§ **What needs to be done**
What lines of the material below hold the string "with"? Copy them out.

Start of Data provided

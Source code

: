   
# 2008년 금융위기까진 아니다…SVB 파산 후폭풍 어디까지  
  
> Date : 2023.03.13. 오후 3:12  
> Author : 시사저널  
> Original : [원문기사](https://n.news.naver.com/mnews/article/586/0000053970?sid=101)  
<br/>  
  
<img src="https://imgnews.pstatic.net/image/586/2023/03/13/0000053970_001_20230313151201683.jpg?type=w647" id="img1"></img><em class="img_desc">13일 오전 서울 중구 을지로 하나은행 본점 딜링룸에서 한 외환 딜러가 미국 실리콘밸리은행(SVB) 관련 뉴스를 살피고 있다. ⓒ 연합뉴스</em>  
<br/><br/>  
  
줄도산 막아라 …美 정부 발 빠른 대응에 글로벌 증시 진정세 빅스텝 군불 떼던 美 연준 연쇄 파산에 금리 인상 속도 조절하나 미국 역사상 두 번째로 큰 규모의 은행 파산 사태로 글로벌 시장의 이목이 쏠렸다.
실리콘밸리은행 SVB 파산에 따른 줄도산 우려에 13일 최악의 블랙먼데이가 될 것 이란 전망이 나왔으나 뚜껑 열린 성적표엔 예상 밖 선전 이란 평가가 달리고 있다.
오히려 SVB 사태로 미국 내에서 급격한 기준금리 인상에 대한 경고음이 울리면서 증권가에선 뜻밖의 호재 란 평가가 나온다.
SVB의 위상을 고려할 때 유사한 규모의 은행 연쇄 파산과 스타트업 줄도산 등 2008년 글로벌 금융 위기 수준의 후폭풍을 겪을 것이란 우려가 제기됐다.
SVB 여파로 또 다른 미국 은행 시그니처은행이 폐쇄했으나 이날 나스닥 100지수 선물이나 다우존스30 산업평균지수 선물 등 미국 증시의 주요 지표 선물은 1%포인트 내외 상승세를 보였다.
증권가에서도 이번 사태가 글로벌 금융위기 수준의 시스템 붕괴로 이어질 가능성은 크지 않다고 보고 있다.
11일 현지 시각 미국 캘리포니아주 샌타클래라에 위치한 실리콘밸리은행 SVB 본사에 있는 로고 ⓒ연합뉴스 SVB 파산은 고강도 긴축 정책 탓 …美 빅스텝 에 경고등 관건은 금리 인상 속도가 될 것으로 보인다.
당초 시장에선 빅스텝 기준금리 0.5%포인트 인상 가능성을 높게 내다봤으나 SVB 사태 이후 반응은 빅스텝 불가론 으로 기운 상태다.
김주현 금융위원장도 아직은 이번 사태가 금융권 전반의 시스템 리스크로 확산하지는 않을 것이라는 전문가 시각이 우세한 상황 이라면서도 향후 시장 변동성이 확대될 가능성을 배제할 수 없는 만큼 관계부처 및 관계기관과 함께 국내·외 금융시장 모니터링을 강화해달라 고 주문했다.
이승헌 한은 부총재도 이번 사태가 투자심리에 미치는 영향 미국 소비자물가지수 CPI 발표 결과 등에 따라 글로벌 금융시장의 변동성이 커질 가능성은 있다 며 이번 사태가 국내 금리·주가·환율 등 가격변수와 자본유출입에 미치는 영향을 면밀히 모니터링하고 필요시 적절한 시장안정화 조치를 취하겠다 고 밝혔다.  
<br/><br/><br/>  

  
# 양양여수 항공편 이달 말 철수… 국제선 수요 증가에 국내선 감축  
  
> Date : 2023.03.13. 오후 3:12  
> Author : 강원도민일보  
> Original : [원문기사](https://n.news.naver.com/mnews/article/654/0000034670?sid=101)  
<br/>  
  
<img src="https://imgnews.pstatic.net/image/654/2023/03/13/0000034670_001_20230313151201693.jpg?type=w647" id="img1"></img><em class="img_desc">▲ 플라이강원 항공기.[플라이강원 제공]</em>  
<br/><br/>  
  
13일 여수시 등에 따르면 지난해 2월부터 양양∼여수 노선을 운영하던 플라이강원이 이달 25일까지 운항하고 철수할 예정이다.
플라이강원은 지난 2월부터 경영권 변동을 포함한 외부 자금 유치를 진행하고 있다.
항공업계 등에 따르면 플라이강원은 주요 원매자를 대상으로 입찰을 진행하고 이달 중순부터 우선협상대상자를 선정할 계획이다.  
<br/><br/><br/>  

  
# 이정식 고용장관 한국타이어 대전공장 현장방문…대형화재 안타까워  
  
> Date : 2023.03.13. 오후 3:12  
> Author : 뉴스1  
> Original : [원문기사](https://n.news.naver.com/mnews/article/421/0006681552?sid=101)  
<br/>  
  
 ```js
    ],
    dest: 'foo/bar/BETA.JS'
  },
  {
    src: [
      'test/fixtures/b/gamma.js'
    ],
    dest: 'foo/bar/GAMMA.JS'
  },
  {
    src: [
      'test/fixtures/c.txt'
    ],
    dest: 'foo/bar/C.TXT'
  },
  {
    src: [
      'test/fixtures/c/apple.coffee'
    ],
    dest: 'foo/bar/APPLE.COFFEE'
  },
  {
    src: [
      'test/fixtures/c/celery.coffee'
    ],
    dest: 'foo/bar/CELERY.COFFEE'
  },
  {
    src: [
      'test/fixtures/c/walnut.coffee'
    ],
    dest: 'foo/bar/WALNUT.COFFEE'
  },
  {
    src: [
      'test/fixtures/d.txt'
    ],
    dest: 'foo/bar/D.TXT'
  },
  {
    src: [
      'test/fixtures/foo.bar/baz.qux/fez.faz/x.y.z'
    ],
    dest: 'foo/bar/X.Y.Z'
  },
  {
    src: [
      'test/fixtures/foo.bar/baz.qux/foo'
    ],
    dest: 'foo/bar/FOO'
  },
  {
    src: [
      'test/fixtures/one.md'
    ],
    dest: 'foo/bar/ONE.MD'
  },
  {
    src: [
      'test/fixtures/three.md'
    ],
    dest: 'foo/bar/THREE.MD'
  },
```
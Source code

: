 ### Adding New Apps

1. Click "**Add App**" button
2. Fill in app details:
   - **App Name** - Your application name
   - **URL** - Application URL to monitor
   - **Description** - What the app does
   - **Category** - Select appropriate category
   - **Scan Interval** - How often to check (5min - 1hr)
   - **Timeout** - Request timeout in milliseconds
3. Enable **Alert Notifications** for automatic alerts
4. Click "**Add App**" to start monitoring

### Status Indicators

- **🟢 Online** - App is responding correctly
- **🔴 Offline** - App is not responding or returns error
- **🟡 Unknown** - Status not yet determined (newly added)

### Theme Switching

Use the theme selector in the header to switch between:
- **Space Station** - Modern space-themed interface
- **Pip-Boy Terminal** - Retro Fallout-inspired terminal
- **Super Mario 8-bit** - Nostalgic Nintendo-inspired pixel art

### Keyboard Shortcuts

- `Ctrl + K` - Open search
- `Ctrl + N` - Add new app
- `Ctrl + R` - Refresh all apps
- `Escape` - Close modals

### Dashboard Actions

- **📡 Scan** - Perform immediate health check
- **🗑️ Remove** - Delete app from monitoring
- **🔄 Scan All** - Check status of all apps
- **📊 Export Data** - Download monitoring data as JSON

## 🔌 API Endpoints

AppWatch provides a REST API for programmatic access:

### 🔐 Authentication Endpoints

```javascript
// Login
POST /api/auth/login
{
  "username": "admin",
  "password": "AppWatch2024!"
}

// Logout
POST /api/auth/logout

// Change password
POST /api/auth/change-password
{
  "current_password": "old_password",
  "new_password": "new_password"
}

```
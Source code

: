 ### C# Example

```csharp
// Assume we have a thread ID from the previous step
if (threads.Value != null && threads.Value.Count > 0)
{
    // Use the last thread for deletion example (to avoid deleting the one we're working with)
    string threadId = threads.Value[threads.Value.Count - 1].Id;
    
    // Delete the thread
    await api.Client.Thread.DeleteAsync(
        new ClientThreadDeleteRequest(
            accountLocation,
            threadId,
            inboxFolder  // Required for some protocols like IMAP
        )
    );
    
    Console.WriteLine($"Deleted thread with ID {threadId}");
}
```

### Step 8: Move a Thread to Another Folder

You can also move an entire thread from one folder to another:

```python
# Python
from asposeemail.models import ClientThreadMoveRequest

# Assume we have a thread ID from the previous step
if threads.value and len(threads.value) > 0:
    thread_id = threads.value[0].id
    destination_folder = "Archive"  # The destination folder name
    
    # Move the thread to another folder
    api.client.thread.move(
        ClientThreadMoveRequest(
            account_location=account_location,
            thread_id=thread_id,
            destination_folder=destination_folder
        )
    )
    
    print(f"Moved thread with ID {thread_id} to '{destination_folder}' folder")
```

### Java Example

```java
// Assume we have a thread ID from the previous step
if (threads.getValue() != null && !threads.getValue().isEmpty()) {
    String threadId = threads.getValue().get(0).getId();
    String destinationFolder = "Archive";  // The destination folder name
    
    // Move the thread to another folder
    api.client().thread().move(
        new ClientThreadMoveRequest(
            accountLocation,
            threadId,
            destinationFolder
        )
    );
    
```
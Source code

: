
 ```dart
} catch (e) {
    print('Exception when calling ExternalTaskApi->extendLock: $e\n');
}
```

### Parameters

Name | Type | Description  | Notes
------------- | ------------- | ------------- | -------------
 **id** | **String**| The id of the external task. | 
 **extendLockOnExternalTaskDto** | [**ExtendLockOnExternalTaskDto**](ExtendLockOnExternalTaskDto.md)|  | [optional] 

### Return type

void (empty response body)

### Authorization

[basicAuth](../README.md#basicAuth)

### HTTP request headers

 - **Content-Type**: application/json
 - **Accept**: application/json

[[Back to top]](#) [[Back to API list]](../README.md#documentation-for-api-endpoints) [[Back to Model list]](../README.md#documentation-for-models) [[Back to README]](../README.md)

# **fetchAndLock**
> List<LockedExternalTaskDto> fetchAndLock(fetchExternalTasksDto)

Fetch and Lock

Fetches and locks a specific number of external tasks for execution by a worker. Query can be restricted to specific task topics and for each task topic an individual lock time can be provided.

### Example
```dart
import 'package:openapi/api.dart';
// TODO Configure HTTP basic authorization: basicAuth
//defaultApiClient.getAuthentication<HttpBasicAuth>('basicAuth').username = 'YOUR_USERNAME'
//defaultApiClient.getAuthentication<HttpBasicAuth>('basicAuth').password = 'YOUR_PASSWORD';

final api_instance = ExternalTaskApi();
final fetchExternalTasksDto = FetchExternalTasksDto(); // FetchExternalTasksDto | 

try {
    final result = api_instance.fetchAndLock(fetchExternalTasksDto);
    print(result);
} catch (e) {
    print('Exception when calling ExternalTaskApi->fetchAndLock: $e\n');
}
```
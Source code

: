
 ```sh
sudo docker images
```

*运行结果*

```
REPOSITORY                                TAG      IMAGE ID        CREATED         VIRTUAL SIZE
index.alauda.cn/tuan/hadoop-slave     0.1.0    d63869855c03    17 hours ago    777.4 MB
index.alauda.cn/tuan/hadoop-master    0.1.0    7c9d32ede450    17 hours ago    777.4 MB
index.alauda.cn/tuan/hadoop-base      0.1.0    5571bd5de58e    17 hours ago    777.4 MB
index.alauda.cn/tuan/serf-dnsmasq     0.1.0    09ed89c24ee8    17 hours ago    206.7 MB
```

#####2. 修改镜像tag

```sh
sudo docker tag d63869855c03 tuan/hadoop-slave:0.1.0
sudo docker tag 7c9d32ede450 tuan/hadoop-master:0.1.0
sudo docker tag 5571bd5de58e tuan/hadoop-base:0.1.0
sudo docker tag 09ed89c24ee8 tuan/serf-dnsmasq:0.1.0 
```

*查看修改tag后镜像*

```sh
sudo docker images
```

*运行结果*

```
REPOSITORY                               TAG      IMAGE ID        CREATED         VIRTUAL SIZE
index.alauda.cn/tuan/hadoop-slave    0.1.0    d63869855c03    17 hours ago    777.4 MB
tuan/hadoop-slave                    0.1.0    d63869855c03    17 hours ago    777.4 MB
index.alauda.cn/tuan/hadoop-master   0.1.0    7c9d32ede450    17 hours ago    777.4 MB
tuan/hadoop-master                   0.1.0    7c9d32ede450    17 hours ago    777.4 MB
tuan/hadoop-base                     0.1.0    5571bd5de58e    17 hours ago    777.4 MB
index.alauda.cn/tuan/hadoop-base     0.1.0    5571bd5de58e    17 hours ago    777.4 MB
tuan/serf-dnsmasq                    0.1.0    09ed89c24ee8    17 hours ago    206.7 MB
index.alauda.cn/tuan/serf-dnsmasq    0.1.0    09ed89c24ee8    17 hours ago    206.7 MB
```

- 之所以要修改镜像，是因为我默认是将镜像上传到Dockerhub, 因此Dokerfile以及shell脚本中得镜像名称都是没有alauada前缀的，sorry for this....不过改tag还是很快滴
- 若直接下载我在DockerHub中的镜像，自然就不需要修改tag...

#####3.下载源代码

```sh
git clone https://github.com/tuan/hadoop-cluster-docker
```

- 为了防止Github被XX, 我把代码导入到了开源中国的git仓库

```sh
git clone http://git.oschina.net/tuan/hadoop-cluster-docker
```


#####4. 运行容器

End of Data provided

§ **Final answer**
    // Use the last thread for deletion example (to avoid deleting the one we're working with)
    Console.WriteLine($"Deleted thread with ID {threadId}");
    print(f"Moved thread with ID {thread_id} to '{destination_folder}' folder")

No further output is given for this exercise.